▶ [Try it]: Provide only the number of lines below that hold "dump".

################

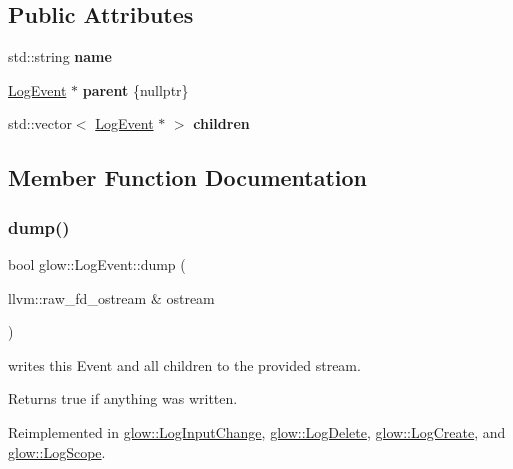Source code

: \subsection*{Public Attributes}
\begin{DoxyCompactItemize}
\item 
\mbox{\label{structglow_1_1_log_event_ab58c962baf138678fa8e29cd42f54549}} 
std\+::string {\bfseries name}
\item 
\mbox{\label{structglow_1_1_log_event_a3483b7391cf7f1949ad27b6935f464b7}} 
\hyperlink{structglow_1_1_log_event}{Log\+Event} $\ast$ {\bfseries parent} \{nullptr\}
\item 
\mbox{\label{structglow_1_1_log_event_a37c5e5e23e3d2b1dbf4cef5ae64f9e74}} 
std\+::vector$<$ \hyperlink{structglow_1_1_log_event}{Log\+Event} $\ast$ $>$ {\bfseries children}
\end{DoxyCompactItemize}


\subsection{Member Function Documentation}
\mbox{\label{structglow_1_1_log_event_a1c25aa690ea65f6b184ba3133fd6c564}} 
\subsubsection{\texorpdfstring{dump()}{dump()}}
{\footnotesize\ttfamily bool glow\+::\+Log\+Event\+::dump (\begin{DoxyParamCaption}\item[{llvm\+::raw\+\_\+fd\+\_\+ostream \&}]{ostream }\end{DoxyParamCaption})\hspace{0.3cm}{\ttfamily [virtual]}}

writes this Event and all children to the provided stream. \begin{DoxyReturn}{Returns}
true if anything was written. 
\end{DoxyReturn}


Reimplemented in \hyperlink{structglow_1_1_log_input_change_abe24dc999f25edf277ec308940827431}{glow\+::\+Log\+Input\+Change}, \hyperlink{structglow_1_1_log_delete_a8d29cdcc6351be77ac45d28fef52a3f9}{glow\+::\+Log\+Delete}, \hyperlink{structglow_1_1_log_create_a42bb56ee4419b7a56af5a8e3f55c1a1f}{glow\+::\+Log\+Create}, and \hyperlink{structglow_1_1_log_scope_acab7040ff048222a7128d9d7c43bb92a}{glow\+::\+Log\+Scope}.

################

▶ [Response area]: 2